Eric got two walks yesterday, because David and Scott took him out in the evening. He loves walks. He likes to sit up in his stroller and look around. In fact, we've been using the sling less when we go out, he and I, because he finds it too confining and fusses. I think he may start to like it better again when he has enough head control that he can ride in it facing outward, so he can see the world. Soon, I think, he'll be able to do that. In the meantime, we've become stroller people.
Julie asked me Friday whether I had considered re-lactation.
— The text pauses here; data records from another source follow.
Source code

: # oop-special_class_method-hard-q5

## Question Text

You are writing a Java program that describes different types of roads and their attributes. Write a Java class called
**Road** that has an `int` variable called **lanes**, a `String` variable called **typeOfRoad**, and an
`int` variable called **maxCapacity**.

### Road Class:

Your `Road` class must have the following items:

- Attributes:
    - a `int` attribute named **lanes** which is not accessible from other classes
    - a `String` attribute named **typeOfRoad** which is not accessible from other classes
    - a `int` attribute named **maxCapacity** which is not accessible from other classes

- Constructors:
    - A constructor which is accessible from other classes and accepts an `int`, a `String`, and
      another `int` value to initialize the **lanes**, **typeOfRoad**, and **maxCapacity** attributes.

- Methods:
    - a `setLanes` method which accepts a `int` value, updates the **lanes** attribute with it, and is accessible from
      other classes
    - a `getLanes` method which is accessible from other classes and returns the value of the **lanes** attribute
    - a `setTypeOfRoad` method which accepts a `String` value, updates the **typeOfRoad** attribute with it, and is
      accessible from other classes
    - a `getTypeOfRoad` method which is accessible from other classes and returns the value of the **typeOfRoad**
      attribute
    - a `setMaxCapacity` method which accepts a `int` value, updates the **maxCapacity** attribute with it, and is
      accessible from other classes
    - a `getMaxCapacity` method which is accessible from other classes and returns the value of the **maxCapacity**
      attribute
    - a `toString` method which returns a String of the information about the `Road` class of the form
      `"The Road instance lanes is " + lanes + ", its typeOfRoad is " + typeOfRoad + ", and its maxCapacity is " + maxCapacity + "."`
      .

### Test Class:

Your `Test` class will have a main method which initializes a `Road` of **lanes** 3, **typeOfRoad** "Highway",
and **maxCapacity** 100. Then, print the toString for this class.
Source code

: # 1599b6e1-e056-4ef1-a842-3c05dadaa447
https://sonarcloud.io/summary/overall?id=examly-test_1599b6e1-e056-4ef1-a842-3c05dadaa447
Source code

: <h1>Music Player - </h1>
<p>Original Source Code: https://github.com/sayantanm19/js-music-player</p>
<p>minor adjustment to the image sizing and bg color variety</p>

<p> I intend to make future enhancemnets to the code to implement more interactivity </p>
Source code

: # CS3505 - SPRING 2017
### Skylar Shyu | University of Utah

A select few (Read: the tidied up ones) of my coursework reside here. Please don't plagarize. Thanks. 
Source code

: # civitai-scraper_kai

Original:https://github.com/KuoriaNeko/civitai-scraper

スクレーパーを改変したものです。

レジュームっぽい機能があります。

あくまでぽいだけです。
She had been prompted to ask by a friend who is doing EBF with her daughter (EBF: extended breastfeeding, which means into the second and third year--and for some folks, even beyond that) and is very involved with La Leche. Here is what The Nursing Mother's Companion by Kathleen Huggins, the best book on breastfeeding I know of, says about relactation:
For various reasons, a mother may want to begin nursing after initially starting her baby on the bottle, or to resume nursing after weaning her baby. In general, the less time that has elapsed since weaning, the more likely bringing back a full milk supply will be.... Always critical to milk production is frequent and regular stimulation and emptying of the breast. This means that either a vigorous nursing infant or a fully automatic electric breast pump should be draining each breast at least every two and a half hours... A medication that has been used to stimulate milk production is Reglan....
I have, indeed, thought about trying re-lactation now that Eric is bigger and stronger. But relactation rarely results in a full milk supply for any woman, and there has been no miracle here in the last eight weeks: my nipples are still inverted, my breasts are still enormous, I still can't take Reglan, and I figure, if I couldn't sustain an existing milk supply pumping, I'm not likely to be able to create one. And I don't have a "vigorous nursing infant"; I have Eric. I figure the attempt to re-lactate would involve feeding Eric at the breast with a nursing supplementer (the little tube at the boob) to try to get him to figure out how to nurse, then pumping every couple of hours as well. My judgment is that to make the attempt would be to re-introduce a source of stress into my and Eric's life with very little chance of any reward for our efforts, culminating in a replay of our final four or five days of pumping and fingerfeeding, still the most hellish and painful days of my life. No thank you. Eric is thriving, I'm thriving, and we are basking in the pleasure of a string of happy days. Gee, I think I'll re-introduce massive sleep deprivation; frustrating, cumbersome, slow, and messy feedings; and weeping. Just what our daily routine needs.